Je vous laisse découvrir par vous-même ce qu’il advient de ce couple, la maladie, les enfants, l’obligation de quitter la rivière, l’eau, cet élément qui les a réunis et dont ils doivent s’éloigner. Que leur importe, leur amour dépasse tout ce qu’on peut imaginer, peau à peau de la hanche à l’épaule, ils s’accrocheront, résisteront, auront une petite fille superbe, Izzy. Le caractère bien trempé de Maddy développe une énorme colère plus que du chagrin contre cette foutue SP –  alors que Dalt anticipe, aménage, prévient. Il y aura des crises qui jamais ne résisteront à leur amour fusionnel, total, incommensurable, indestructible. Cela pourrait être ennuyeux, c’est merveilleux, poignant, et comme Maddy a un humour grinçant, on sourit parfois.

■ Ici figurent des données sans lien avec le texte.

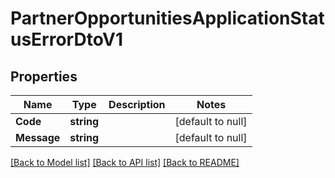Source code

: # PartnerOpportunitiesApplicationStatusErrorDtoV1

## Properties
Name | Type | Description | Notes
------------ | ------------- | ------------- | -------------
**Code** | **string** |  | [default to null]
**Message** | **string** |  | [default to null]

[[Back to Model list]](../README.md#documentation-for-models) [[Back to API list]](../README.md#documentation-for-api-endpoints) [[Back to README]](../README.md)

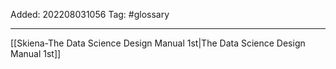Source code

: Added: 202208031056
Tag: #glossary


___
[[Skiena-The Data Science  Design Manual 1st|The Data Science Design Manual 1st]]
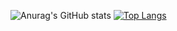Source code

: ![Anurag's GitHub stats](https://github-readme-stats.vercel.app/api?username=d3marko&theme=dark&show_icons=true)
[![Top Langs](https://github-readme-stats.vercel.app/api/top-langs/?username=d3marko&exclude_repo=github-readme-stats,anuraghazra.github.io)](https://github.com/anuraghazra/github-readme-stats)
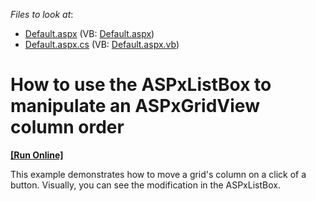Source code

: <!-- default file list -->
*Files to look at*:

* [Default.aspx](./CS/WebSite/Default.aspx) (VB: [Default.aspx](./VB/WebSite/Default.aspx))
* [Default.aspx.cs](./CS/WebSite/Default.aspx.cs) (VB: [Default.aspx.vb](./VB/WebSite/Default.aspx.vb))
<!-- default file list end -->
# How to use the ASPxListBox to manipulate an ASPxGridView column order
<!-- run online -->
**[[Run Online]](https://codecentral.devexpress.com/e2539/)**
<!-- run online end -->


<p>This example demonstrates how to move a grid's column on a click of a button. Visually, you can see the modification in the ASPxListBox.</p>

<br/>


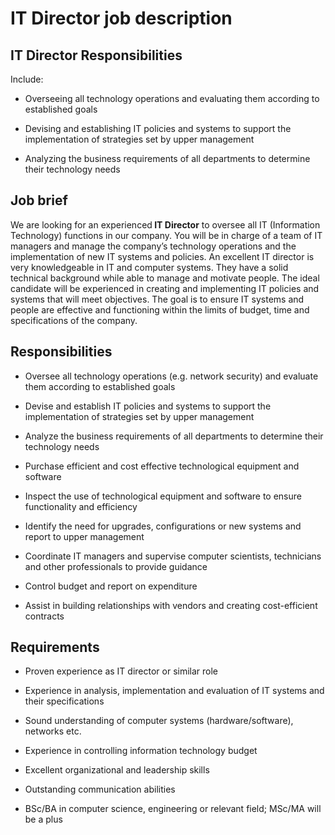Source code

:# IT Director job description


## IT Director Responsibilities

Include:

* Overseeing all technology operations and evaluating them according to established goals

* Devising and establishing IT policies and systems to support the implementation of strategies set by upper management

* Analyzing the business requirements of all departments to determine their technology needs


## Job brief

We are looking for an experienced<b> IT Director</b> to oversee all IT (Information Technology) functions in our company. You will be in charge of a team of IT managers and manage the company’s technology operations and the implementation of new IT systems and policies.
An excellent IT director is very knowledgeable in IT and computer systems. They have a solid technical background while able to manage and motivate people. The ideal candidate will be experienced in creating and implementing IT policies and systems that will meet objectives.
The goal is to ensure IT systems and people are effective and functioning within the limits of budget, time and specifications of the company.


## Responsibilities

* Oversee all technology operations (e.g. network security) and evaluate them according to established goals

* Devise and establish IT policies and systems to support the implementation of strategies set by upper management

* Analyze the business requirements of all departments to determine their technology needs

* Purchase efficient and cost effective technological equipment and software

* Inspect the use of technological equipment and software to ensure functionality and efficiency

* Identify the need for upgrades, configurations or new systems and report to upper management

* Coordinate IT managers and supervise computer scientists, technicians and other professionals to provide guidance

* Control budget and report on expenditure

* Assist in building relationships with vendors and creating cost-efficient contracts


## Requirements

* Proven experience as IT director or similar role

* Experience in analysis, implementation and evaluation of IT systems and their specifications

* Sound understanding of computer systems (hardware/software), networks etc.

* Experience in controlling information technology budget

* Excellent organizational and leadership skills

* Outstanding communication abilities

* BSc/BA in computer science, engineering or relevant field; MSc/MA will be a plus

Jusqu’au bout, Maddy dira qu’elle est veinarde, parce que Dalt l’aime encore et toujours avec la même ardeur et qu’ils ont deux enfants admirables.

 

« Tout le mal qu’elle s’est donné pour cacher sa douleur, sa frustration, ses larmes. Rien que son amour, aucun secret dans ce domaine-là. Pas le moindre putain de secret. Plus d’amour que nous n’en aurons jamais besoin.[…]Derrière moi, je vois s’éloigner l’entrelacs de ruisseaux, se frayant un chemin parmi les racines et les rochers, s’écoulant en chutes et en rapides pour rejoindre la mer, toujours, un parcours que je pensais connaître par cœur avant, quand j’étais suffisamment jeune, naviguant à la lueur de la lune tandis que Mad repérait les obstacles pour moi, me guidait à travers les écueils.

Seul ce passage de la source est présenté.